__What to do__
Report how many lines in the records hold the string "Arena"; give the number and nothing else.

[Rendered images with source text]

□ □ □ □ □

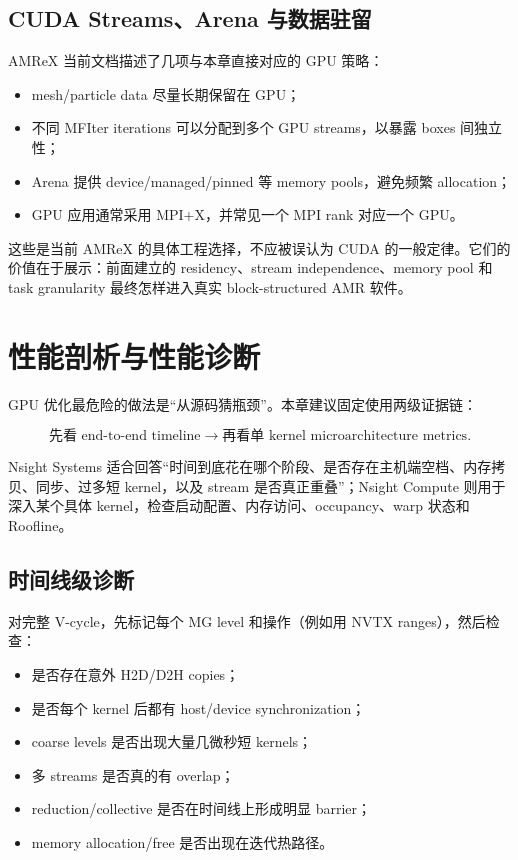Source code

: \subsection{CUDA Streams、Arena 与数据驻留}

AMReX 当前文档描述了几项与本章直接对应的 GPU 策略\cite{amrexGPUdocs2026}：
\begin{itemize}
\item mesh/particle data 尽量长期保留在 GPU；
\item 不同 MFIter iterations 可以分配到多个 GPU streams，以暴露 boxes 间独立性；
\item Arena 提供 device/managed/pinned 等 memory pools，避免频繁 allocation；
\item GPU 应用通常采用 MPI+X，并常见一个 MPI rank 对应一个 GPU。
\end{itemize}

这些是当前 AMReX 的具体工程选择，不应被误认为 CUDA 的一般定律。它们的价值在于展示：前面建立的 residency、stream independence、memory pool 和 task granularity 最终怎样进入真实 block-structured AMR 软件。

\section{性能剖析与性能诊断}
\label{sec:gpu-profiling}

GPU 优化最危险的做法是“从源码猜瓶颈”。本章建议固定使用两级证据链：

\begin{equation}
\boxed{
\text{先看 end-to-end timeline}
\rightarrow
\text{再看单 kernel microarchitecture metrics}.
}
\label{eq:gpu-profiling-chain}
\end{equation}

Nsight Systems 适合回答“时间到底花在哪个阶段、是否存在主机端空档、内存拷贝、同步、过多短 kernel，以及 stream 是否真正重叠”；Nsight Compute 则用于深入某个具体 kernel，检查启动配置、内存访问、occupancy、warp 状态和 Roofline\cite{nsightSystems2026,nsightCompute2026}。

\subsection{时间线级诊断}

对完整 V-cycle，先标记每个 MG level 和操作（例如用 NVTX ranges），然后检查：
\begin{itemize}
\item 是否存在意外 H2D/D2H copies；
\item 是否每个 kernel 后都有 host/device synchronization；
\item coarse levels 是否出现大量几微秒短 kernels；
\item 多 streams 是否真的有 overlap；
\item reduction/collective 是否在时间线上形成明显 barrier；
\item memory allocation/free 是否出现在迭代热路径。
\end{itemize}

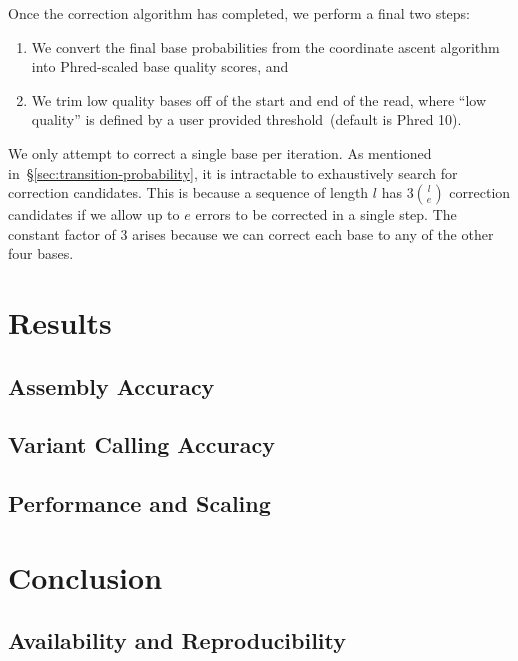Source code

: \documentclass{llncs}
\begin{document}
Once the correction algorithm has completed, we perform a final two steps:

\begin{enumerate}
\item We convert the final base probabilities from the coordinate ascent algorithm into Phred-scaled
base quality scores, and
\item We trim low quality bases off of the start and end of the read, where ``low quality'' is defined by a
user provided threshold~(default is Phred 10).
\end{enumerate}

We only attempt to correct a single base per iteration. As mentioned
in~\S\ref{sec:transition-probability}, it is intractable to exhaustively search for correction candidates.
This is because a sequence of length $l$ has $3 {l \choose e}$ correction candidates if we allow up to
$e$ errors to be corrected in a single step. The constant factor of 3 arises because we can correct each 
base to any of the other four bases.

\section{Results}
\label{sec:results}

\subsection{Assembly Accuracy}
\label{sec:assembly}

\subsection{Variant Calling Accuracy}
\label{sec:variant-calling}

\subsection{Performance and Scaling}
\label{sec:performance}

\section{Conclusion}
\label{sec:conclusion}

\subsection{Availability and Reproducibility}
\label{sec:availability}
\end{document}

□ □ □ □ □

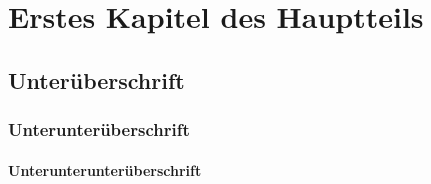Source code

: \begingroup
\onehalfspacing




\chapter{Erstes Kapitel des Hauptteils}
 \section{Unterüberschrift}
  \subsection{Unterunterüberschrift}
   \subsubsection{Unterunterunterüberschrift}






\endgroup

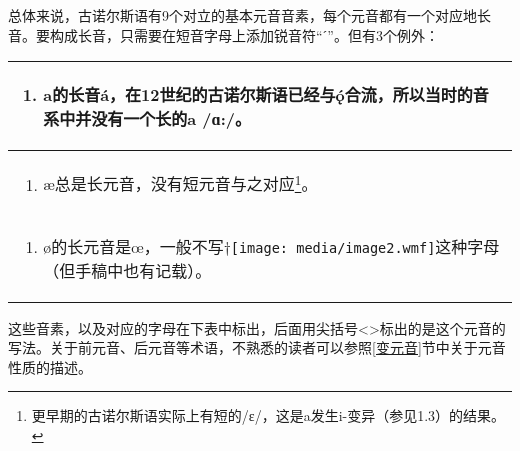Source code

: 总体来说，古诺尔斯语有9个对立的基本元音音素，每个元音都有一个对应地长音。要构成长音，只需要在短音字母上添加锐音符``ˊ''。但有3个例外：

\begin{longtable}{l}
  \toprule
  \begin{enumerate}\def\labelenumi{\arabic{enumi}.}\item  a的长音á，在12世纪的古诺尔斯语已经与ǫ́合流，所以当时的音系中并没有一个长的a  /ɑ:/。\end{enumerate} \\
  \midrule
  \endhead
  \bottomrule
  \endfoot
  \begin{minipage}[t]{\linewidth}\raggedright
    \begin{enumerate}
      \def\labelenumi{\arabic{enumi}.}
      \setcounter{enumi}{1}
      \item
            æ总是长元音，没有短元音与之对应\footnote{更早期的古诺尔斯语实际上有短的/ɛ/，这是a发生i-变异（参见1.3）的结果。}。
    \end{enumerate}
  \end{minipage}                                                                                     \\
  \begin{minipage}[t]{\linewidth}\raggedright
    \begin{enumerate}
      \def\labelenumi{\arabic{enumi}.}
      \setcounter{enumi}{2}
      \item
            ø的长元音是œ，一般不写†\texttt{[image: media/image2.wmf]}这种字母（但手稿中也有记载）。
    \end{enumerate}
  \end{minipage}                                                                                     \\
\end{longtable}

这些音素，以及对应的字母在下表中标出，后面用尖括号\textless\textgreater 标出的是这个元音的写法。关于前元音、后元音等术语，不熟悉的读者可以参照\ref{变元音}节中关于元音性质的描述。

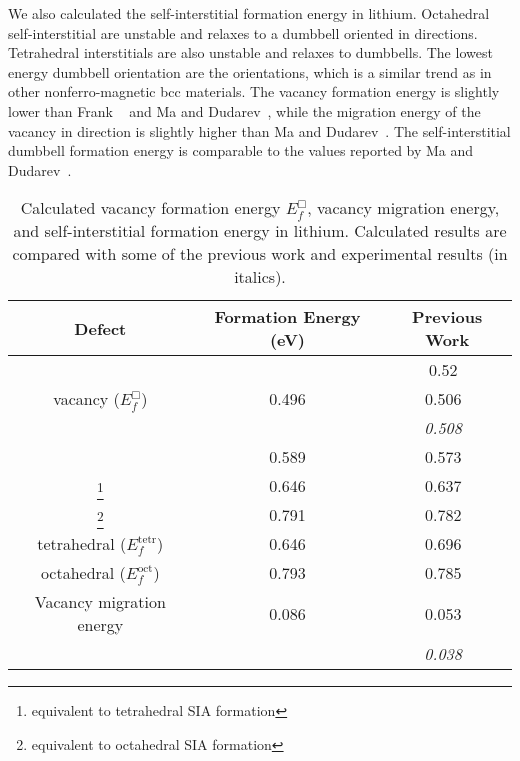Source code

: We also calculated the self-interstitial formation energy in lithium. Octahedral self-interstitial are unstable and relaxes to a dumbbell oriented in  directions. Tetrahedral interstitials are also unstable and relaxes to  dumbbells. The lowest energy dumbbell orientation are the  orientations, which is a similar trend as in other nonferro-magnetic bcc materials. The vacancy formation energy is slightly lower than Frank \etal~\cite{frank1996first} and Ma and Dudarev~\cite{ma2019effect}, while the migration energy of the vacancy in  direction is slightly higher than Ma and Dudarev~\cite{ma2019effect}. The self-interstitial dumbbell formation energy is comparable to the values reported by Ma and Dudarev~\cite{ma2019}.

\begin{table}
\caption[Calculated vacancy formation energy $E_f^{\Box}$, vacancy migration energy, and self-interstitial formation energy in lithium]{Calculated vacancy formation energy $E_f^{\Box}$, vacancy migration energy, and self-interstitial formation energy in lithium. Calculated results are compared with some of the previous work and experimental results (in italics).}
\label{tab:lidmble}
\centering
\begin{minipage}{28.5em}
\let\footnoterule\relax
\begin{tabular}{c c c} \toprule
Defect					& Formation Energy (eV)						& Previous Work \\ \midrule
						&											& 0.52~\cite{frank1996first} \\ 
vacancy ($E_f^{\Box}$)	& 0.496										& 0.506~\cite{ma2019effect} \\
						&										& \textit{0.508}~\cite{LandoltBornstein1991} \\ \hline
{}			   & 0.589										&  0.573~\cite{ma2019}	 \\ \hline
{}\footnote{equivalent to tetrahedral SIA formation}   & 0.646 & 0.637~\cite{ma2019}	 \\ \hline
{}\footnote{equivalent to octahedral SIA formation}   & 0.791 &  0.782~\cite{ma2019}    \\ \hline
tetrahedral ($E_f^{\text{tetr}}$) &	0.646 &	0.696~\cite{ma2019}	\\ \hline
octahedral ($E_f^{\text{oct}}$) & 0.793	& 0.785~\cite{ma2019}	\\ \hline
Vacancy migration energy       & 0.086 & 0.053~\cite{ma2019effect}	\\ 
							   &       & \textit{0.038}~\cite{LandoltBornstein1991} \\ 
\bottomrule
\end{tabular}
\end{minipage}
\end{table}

□ □ □ □ □

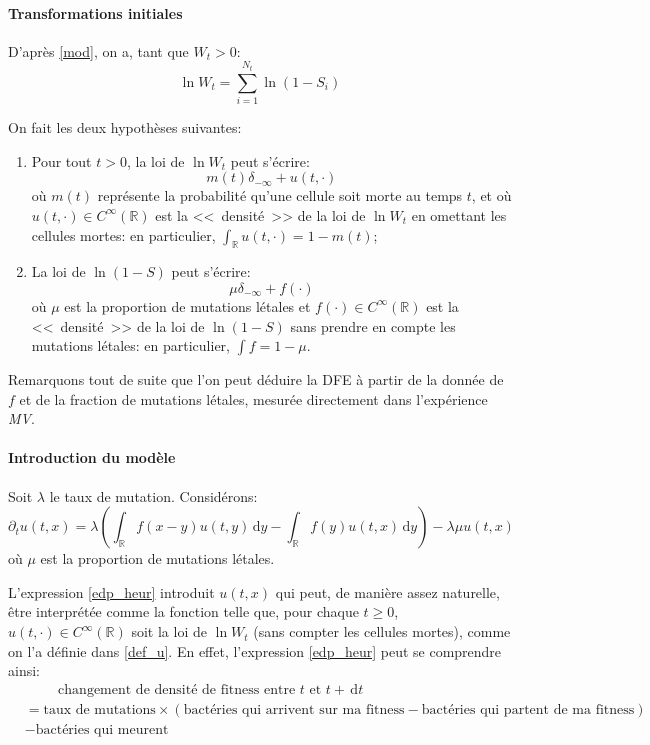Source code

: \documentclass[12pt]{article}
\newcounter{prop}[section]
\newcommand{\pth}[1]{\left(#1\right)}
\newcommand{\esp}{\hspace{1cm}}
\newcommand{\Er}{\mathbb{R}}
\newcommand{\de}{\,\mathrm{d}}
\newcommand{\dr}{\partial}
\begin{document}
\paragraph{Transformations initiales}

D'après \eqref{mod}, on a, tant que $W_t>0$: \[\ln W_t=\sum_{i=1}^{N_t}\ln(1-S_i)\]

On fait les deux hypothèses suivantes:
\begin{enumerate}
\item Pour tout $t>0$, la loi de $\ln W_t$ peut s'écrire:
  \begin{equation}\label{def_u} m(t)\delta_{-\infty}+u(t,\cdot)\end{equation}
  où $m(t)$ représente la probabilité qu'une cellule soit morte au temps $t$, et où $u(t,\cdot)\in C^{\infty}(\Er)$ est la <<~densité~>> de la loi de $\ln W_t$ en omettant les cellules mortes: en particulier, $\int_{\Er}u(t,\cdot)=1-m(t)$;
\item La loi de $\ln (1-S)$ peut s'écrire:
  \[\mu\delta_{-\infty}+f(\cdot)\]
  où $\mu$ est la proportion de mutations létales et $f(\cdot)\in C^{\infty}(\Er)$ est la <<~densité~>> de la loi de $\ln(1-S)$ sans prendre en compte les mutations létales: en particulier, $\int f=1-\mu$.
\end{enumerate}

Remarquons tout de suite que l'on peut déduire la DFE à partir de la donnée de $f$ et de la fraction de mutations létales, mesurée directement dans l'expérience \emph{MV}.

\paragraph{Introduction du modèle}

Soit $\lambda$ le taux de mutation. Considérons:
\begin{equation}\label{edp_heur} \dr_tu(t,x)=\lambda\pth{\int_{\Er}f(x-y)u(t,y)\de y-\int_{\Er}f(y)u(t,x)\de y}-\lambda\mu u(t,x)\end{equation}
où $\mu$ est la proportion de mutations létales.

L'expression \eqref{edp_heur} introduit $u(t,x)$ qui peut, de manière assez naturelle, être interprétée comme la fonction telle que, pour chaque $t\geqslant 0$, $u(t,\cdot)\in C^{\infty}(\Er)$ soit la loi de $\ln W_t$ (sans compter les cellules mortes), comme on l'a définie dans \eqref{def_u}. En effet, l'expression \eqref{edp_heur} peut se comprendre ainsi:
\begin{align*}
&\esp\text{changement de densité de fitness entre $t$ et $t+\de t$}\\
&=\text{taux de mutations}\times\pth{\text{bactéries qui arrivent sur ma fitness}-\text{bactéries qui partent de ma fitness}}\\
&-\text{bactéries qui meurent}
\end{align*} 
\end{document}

□ □ □ □ □

__Reply to the exercise__
2